►
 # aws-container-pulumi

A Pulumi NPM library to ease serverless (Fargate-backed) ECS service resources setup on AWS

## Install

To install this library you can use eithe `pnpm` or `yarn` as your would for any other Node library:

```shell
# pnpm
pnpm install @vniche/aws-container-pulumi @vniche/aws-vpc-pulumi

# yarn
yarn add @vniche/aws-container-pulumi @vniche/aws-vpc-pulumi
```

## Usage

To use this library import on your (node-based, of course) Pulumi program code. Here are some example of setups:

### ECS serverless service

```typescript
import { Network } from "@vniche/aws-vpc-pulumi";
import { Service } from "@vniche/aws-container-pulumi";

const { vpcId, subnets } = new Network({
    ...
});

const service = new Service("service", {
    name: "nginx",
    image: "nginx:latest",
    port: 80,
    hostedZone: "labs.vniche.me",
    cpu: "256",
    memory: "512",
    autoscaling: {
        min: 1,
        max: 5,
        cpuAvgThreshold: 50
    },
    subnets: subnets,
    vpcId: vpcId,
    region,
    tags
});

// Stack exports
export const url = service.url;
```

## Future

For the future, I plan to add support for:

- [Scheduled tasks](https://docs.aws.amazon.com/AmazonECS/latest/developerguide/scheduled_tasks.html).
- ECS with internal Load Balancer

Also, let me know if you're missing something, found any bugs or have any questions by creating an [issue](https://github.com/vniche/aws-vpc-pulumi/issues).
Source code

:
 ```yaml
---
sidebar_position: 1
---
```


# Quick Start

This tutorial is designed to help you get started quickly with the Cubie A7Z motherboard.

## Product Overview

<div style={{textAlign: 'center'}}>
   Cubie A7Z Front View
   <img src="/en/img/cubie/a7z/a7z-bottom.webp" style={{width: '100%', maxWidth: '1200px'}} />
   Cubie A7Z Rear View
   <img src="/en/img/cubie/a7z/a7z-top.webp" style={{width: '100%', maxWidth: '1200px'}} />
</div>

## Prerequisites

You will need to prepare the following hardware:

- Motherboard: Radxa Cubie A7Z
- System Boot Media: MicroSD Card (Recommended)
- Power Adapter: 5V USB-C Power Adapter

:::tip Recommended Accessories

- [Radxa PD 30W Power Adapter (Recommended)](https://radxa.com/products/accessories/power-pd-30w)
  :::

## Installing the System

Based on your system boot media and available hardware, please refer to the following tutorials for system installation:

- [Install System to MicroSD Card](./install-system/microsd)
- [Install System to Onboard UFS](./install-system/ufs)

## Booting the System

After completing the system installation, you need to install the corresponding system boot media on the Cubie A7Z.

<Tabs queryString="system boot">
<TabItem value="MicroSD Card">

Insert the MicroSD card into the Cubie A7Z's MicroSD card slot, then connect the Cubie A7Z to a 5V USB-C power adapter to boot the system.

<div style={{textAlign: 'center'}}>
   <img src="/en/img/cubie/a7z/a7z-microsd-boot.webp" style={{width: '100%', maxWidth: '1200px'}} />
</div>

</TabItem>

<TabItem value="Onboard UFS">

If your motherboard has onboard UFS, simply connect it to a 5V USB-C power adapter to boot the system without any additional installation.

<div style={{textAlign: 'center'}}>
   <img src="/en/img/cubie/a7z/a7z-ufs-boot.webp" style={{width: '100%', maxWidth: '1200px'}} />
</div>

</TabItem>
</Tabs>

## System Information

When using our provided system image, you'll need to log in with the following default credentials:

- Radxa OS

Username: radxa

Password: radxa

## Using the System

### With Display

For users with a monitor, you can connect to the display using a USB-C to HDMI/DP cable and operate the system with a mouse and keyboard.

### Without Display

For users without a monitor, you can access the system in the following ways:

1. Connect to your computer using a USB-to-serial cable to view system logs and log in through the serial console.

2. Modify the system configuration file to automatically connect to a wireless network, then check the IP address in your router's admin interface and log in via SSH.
◄
### DESCRIPTION OF THE TASK
Go through the records and copy all of them exactly.

### RESULT OF THE TASK
 # aws-container-pulumi

A Pulumi NPM library to ease serverless (Fargate-backed) ECS service resources setup on AWS

## Install

To install this library you can use eithe `pnpm` or `yarn` as your would for any other Node library:

```shell
# pnpm
pnpm install @vniche/aws-container-pulumi @vniche/aws-vpc-pulumi

# yarn
yarn add @vniche/aws-container-pulumi @vniche/aws-vpc-pulumi
```

## Usage

To use this library import on your (node-based, of course) Pulumi program code. Here are some example of setups:

### ECS serverless service

```typescript
import { Network } from "@vniche/aws-vpc-pulumi";
import { Service } from "@vniche/aws-container-pulumi";

const { vpcId, subnets } = new Network({
    ...
});

const service = new Service("service", {
    name: "nginx",
    image: "nginx:latest",
    port: 80,
    hostedZone: "labs.vniche.me",
    cpu: "256",
    memory: "512",
    autoscaling: {
        min: 1,
        max: 5,
        cpuAvgThreshold: 50
    },
    subnets: subnets,
    vpcId: vpcId,
    region,
    tags
});

// Stack exports
export const url = service.url;
```

## Future

For the future, I plan to add support for:

- [Scheduled tasks](https://docs.aws.amazon.com/AmazonECS/latest/developerguide/scheduled_tasks.html).
- ECS with internal Load Balancer

Also, let me know if you're missing something, found any bugs or have any questions by creating an [issue](https://github.com/vniche/aws-vpc-pulumi/issues).
Source code

:
 ```yaml
---
sidebar_position: 1
---
```


# Quick Start

This tutorial is designed to help you get started quickly with the Cubie A7Z motherboard.

## Product Overview

<div style={{textAlign: 'center'}}>
   Cubie A7Z Front View
   <img src="/en/img/cubie/a7z/a7z-bottom.webp" style={{width: '100%', maxWidth: '1200px'}} />
   Cubie A7Z Rear View
   <img src="/en/img/cubie/a7z/a7z-top.webp" style={{width: '100%', maxWidth: '1200px'}} />
</div>

## Prerequisites

You will need to prepare the following hardware:

- Motherboard: Radxa Cubie A7Z
- System Boot Media: MicroSD Card (Recommended)
- Power Adapter: 5V USB-C Power Adapter

:::tip Recommended Accessories

- [Radxa PD 30W Power Adapter (Recommended)](https://radxa.com/products/accessories/power-pd-30w)
  :::

## Installing the System

Based on your system boot media and available hardware, please refer to the following tutorials for system installation:

- [Install System to MicroSD Card](./install-system/microsd)
- [Install System to Onboard UFS](./install-system/ufs)

## Booting the System

After completing the system installation, you need to install the corresponding system boot media on the Cubie A7Z.

<Tabs queryString="system boot">
<TabItem value="MicroSD Card">

Insert the MicroSD card into the Cubie A7Z's MicroSD card slot, then connect the Cubie A7Z to a 5V USB-C power adapter to boot the system.

<div style={{textAlign: 'center'}}>
   <img src="/en/img/cubie/a7z/a7z-microsd-boot.webp" style={{width: '100%', maxWidth: '1200px'}} />
</div>

</TabItem>

<TabItem value="Onboard UFS">

If your motherboard has onboard UFS, simply connect it to a 5V USB-C power adapter to boot the system without any additional installation.

<div style={{textAlign: 'center'}}>
   <img src="/en/img/cubie/a7z/a7z-ufs-boot.webp" style={{width: '100%', maxWidth: '1200px'}} />
</div>

</TabItem>
</Tabs>

## System Information

When using our provided system image, you'll need to log in with the following default credentials:

- Radxa OS

Username: radxa

Password: radxa

## Using the System

### With Display

For users with a monitor, you can connect to the display using a USB-C to HDMI/DP cable and operate the system with a mouse and keyboard.

### Without Display

For users without a monitor, you can access the system in the following ways:

1. Connect to your computer using a USB-to-serial cable to view system logs and log in through the serial console.

2. Modify the system configuration file to automatically connect to a wireless network, then check the IP address in your router's admin interface and log in via SSH.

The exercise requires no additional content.